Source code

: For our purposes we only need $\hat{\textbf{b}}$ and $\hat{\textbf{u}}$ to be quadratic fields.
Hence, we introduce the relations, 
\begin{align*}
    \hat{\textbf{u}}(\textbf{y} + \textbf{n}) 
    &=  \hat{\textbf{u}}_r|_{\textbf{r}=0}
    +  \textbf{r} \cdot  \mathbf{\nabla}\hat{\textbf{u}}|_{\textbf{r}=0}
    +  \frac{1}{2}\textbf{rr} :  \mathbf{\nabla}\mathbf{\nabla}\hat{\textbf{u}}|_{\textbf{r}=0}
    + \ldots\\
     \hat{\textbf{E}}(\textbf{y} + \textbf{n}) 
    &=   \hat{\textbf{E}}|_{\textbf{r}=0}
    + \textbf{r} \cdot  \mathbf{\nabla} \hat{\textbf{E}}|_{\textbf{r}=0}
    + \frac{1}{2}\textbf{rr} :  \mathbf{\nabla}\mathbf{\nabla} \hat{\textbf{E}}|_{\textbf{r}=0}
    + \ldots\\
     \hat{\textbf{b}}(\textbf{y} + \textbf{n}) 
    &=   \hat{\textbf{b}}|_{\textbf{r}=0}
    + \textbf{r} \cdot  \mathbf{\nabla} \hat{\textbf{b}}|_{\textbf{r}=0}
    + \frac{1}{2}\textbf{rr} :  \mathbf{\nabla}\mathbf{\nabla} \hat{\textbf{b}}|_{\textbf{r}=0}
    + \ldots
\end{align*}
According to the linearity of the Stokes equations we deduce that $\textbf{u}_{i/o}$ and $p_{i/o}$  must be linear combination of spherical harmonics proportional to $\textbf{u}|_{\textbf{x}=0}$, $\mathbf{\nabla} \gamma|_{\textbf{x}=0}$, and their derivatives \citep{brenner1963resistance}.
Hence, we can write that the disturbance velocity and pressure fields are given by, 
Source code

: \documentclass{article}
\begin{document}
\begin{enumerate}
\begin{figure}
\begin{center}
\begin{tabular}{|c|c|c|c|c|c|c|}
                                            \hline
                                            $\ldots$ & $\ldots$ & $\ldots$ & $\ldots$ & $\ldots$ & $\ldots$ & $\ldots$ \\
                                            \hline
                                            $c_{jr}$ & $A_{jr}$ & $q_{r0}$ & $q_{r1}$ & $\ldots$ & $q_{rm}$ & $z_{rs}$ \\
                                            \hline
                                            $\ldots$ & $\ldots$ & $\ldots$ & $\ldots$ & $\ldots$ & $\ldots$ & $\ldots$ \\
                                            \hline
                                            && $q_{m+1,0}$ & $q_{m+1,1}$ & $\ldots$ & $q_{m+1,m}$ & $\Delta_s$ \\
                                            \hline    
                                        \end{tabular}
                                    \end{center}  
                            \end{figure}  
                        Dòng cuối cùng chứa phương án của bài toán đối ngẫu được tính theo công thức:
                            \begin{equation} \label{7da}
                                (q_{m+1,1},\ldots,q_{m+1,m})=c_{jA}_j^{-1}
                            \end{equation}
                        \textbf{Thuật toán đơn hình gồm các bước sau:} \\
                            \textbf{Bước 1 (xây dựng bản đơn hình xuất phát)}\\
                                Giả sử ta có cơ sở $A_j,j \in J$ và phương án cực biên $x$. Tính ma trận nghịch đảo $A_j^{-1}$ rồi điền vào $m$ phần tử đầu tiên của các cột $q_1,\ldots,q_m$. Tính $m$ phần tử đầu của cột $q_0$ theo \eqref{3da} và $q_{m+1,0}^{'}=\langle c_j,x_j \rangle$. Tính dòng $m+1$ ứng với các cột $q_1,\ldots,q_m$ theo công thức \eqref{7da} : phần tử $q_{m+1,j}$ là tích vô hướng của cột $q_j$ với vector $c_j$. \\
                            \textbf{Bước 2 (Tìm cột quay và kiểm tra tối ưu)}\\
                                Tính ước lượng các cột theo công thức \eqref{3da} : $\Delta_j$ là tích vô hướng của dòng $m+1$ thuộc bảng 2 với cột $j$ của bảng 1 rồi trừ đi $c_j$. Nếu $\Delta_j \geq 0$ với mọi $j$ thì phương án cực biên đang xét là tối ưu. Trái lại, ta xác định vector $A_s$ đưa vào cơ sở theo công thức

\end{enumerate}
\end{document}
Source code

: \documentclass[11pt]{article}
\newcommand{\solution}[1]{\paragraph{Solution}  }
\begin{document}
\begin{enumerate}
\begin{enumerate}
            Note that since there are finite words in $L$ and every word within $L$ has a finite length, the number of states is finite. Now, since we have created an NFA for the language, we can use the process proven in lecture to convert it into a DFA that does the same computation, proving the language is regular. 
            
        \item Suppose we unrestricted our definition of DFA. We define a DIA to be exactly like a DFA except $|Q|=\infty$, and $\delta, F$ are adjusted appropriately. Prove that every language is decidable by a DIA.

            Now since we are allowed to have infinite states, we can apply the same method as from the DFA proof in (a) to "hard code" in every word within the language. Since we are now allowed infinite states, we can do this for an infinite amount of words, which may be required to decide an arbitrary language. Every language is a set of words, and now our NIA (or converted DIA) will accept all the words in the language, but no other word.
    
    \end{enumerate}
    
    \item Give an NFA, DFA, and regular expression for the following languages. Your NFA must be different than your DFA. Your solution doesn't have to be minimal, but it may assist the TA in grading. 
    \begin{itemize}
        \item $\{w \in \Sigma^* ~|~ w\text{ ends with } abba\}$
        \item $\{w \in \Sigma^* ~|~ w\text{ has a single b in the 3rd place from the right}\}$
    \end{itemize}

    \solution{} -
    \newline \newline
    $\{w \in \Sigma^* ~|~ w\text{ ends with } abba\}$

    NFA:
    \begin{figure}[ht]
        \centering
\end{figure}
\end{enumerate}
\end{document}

··········

Aim of the task:
Pull every line containing "ends" out of the records.

Task answer:
        \item $\{w \in \Sigma^* ~|~ w\text{ ends with } abba\}$
    $\{w \in \Sigma^* ~|~ w\text{ ends with } abba\}$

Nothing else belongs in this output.